● Goal of the exercise
Would you please write out every record exactly?

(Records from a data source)
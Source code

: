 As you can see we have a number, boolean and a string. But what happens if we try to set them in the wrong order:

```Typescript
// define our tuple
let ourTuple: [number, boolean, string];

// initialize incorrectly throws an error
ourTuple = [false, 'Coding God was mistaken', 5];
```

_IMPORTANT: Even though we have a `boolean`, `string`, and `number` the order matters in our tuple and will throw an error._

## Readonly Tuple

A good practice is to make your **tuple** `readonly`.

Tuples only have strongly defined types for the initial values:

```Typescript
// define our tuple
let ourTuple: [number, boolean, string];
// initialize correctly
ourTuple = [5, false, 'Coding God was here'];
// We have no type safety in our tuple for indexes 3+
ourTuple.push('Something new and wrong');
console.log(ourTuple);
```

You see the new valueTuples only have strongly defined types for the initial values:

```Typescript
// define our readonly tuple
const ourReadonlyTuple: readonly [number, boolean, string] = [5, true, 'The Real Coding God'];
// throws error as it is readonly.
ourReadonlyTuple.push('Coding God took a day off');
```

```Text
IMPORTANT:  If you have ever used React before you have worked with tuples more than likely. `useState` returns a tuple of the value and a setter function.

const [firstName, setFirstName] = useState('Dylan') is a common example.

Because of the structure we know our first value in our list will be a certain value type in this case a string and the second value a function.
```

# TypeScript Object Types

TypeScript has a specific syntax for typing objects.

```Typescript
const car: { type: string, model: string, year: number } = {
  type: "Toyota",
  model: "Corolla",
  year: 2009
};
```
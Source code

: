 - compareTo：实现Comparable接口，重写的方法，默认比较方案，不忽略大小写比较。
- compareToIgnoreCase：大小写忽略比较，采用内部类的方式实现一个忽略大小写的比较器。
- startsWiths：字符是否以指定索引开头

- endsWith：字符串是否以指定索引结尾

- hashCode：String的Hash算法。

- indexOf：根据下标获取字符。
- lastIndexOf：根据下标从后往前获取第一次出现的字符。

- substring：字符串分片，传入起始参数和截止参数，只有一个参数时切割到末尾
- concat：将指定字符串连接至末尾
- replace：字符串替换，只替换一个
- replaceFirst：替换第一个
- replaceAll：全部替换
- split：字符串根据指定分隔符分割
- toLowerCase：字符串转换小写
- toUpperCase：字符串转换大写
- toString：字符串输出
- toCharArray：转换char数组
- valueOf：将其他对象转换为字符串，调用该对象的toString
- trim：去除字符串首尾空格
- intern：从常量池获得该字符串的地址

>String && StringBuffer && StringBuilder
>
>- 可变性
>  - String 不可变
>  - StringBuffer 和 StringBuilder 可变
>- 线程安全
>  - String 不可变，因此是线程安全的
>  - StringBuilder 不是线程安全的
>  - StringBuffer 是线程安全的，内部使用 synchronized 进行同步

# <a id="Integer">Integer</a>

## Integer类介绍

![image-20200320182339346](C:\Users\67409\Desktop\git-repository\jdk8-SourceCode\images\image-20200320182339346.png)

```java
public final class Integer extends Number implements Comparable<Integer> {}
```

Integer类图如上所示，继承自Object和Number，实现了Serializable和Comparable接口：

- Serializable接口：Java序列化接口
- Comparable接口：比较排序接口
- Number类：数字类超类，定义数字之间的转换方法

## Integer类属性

● Exercise solution
Source code

: As you can see we have a number, boolean and a string. But what happens if we try to set them in the wrong order:

```Typescript
// define our tuple
let ourTuple: [number, boolean, string];

// initialize incorrectly throws an error
ourTuple = [false, 'Coding God was mistaken', 5];
```

_IMPORTANT: Even though we have a `boolean`, `string`, and `number` the order matters in our tuple and will throw an error._

## Readonly Tuple

A good practice is to make your **tuple** `readonly`.

Tuples only have strongly defined types for the initial values:

```Typescript
// define our tuple
let ourTuple: [number, boolean, string];
// initialize correctly
ourTuple = [5, false, 'Coding God was here'];
// We have no type safety in our tuple for indexes 3+
ourTuple.push('Something new and wrong');
console.log(ourTuple);
```

You see the new valueTuples only have strongly defined types for the initial values:

```Typescript
// define our readonly tuple
const ourReadonlyTuple: readonly [number, boolean, string] = [5, true, 'The Real Coding God'];
// throws error as it is readonly.
ourReadonlyTuple.push('Coding God took a day off');
```

```Text
IMPORTANT:  If you have ever used React before you have worked with tuples more than likely. `useState` returns a tuple of the value and a setter function.

const [firstName, setFirstName] = useState('Dylan') is a common example.

Because of the structure we know our first value in our list will be a certain value type in this case a string and the second value a function.
```

# TypeScript Object Types

TypeScript has a specific syntax for typing objects.

```Typescript
const car: { type: string, model: string, year: number } = {
  type: "Toyota",
  model: "Corolla",
  year: 2009
};
```
Source code

: - compareTo：实现Comparable接口，重写的方法，默认比较方案，不忽略大小写比较。
- compareToIgnoreCase：大小写忽略比较，采用内部类的方式实现一个忽略大小写的比较器。
- startsWiths：字符是否以指定索引开头

- endsWith：字符串是否以指定索引结尾

- hashCode：String的Hash算法。

- indexOf：根据下标获取字符。
- lastIndexOf：根据下标从后往前获取第一次出现的字符。

- substring：字符串分片，传入起始参数和截止参数，只有一个参数时切割到末尾
- concat：将指定字符串连接至末尾
- replace：字符串替换，只替换一个
- replaceFirst：替换第一个
- replaceAll：全部替换
- split：字符串根据指定分隔符分割
- toLowerCase：字符串转换小写
- toUpperCase：字符串转换大写
- toString：字符串输出
- toCharArray：转换char数组
- valueOf：将其他对象转换为字符串，调用该对象的toString
- trim：去除字符串首尾空格
- intern：从常量池获得该字符串的地址

>String && StringBuffer && StringBuilder
>
>- 可变性
>  - String 不可变
>  - StringBuffer 和 StringBuilder 可变
>- 线程安全
>  - String 不可变，因此是线程安全的
>  - StringBuilder 不是线程安全的
>  - StringBuffer 是线程安全的，内部使用 synchronized 进行同步

# <a id="Integer">Integer</a>

## Integer类介绍

![image-20200320182339346](C:\Users\67409\Desktop\git-repository\jdk8-SourceCode\images\image-20200320182339346.png)

```java
public final class Integer extends Number implements Comparable<Integer> {}
```

Integer类图如上所示，继承自Object和Number，实现了Serializable和Comparable接口：

- Serializable接口：Java序列化接口
- Comparable接口：比较排序接口
- Number类：数字类超类，定义数字之间的转换方法

## Integer类属性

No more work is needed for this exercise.